Chad-Cameroon oil pipeline

“The project will have a positive economic impact on Cameroon and will constitute a real breakthrough for Chad, one of the least developed countries in the world.” – EIB press release 22.6.2001

This 1070 kilometre pipeline project stretches from three oil fields in the Doba Basin in southern Chad through Cameroon to the Atlantic and represents the single largest on-shore investment in Africa today. The project is estimated to cost USD 4.2 billion, involving the drilling of 300 oil wells in the Doba fields of southern Chad and the installation of an offshore terminal facility – a marine terminal at Kribi and marine pipeline to a floating storage off-loading vessel.

The project was promoted with claims of eventual poverty reduction and millions of dollars in revenues for Chad from oil exports. The World Bank Group first gave the green light to the project in 2000, followed by the EIB, in order to clear the way for the financial involvement of Exxon Mobil (40 percent), Petronas-Malaysia (35 percent) and Chevron US (25 percent). The EIB provided total lending of EUR 144 million both to the countries of Chad and Cameroon, as well as to the 3-member oil consortium..

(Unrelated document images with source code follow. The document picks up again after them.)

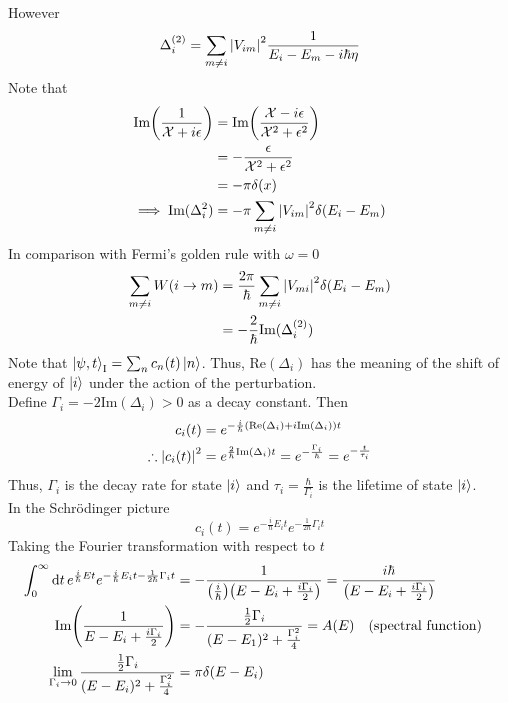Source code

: \documentclass[12pt,a4paper,titlepage]{article}
\newcommand{\trm}[1]{\textrm{#1}} %
\newcommand{\Chi}{\mathcal{X}} %
\renewcommand{\Re}{\trm{Re}} %
\renewcommand{\Im}{\trm{Im}} %
\begin{document}
However
\begin{equation}
\Delta_{i}^{(2)}=\sum_{m\neq i}\abs{V_{im}}^{2}\frac{1}{E_{i}-E_{m}-i\hbar\eta}
\end{equation}
Note that
\begin{equation}
\begin{aligned}
\Im\qty(\frac{1}{\Chi+i\epsilon})&=\Im\qty(\frac{\Chi-i\epsilon}{\Chi^{2}+\epsilon^{2}})\\
&=-\frac{\epsilon}{\Chi^{2}+\epsilon^{2}}\\
&=-\pi\delta(x)\\
\implies \Im(\Delta_{i}^{2})&=-\pi\sum_{m\neq i}\abs{V_{im}}^{2}\delta(E_{i}-E_{m})
\end{aligned}
\end{equation}
In comparison with Fermi's golden rule with $\omega=0$
\begin{equation}
\begin{aligned}
\sum_{m\neq i}W(i\rightarrow m)&=\frac{2\pi}{\hbar}\sum_{m\neq i}\abs{V_{mi}}^{2}\delta(E_{i}-E_{m})\\
&=-\frac{2}{\hbar}\Im(\Delta_{i}^{(2)})
\end{aligned}
\end{equation}
Note that $\ket{\psi,t}_{\trm{I}}=\sum_{n}c_{n}(t)\ket{n}$. Thus, $\Re(\Delta_{i})$ has the meaning of the shift of energy of $\ket{i}$ under the action of the perturbation.\\

Define $\Gamma_{i}=-2\Im(\Delta_{i})>0$ as a decay constant. Then
\begin{equation}
\begin{aligned}
c_{i}(t)&=e^{-\frac{i}{\hbar}\qty(\Re(\Delta_{i})+i\Im(\Delta_{i}))t}\\
\therefore \abs{c_{i}(t)}^{2}&=e^{\frac{2}{\hbar}\Im(\Delta_{i})t}=e^{-\frac{\Gamma_{i}}{\hbar}}=e^{-\frac{t}{\tau_{i}}}
\end{aligned}
\end{equation}
Thus, $\Gamma_{i}$ is the decay rate for state $\ket{i}$ and $\tau_{i}=\frac{\hbar}{\Gamma_{i}}$ is the lifetime of state $\ket{i}$.\\

In the Schr\"{o}dinger picture
\begin{equation}
c_{i}(t)=e^{-\frac{i}{\hbar}E_{i}t}e^{-\frac{1}{2\hbar}\Gamma_{i}t}
\end{equation}
Taking the Fourier transformation with respect to $t$
\begin{equation}
\begin{aligned}
\int_{0}^{\infty}\dd{t}e^{\frac{i}{\hbar}Et}e^{-\frac{i}{\hbar}E_{i}t-\frac{1}{2\hbar}\Gamma_{i}t}&=-\frac{1}{\qty(\frac{i}{\hbar})\qty(E-E_{i}+\frac{i\Gamma_{i}}{2})}=\frac{i\hbar}{\qty(E-E_{i}+\frac{i\Gamma_{i}}{2})}\\
\Im\qty(\frac{1}{E-E_{i}+\frac{i\Gamma_{i}}{2}})&=-\frac{\frac{1}{2}\Gamma_{i}}{(E-E_{1})^{2}+\frac{\Gamma_{i}^{2}}{4}}=A(E)\qq{(spectral function)}\\
\lim_{\Gamma_{i}\rightarrow 0}\frac{\frac{1}{2}\Gamma_{i}}{(E-E_{i})^{2}+\frac{\Gamma_{i}^{2}}{4}}&=\pi\delta(E-E_{i})
\end{aligned}
\end{equation}
\end{document}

Despite these promises, since the project’s completion in 2003 and the commencement of oil flows making Chad the youngest African oil export country, the project has proved to have only further aggravated the problems of the country. It has fueled violence, impoverished people in the oil fields and along the pipeline route exacerbated pressures on indigenous peoples and created new environmental problems. At the same time, with about 118 million barrels of oil produced by September 30, 2005, ExxonMobil, the leader of the oil consortium and the world’s largest oil company, has registered record profits.

In 2006 the World Bank temporarily suspended their lending to Chad after the government decided to break its pledges to devote a percentage of its oil revenues to social spending, changed legislation to that effect. The IMF and the World Bank have admitted that instead a significant amount of exceptional expenses were allocated to Chad’s national defence budget. The EIB closely followed the World Bank’s decision in 2006, merely declaring that it was suspending “co-operation on any new projects with the public sector in Chad.”

Currently, despite the continuing unstable situation in Chad, the World Bank has resumed lending.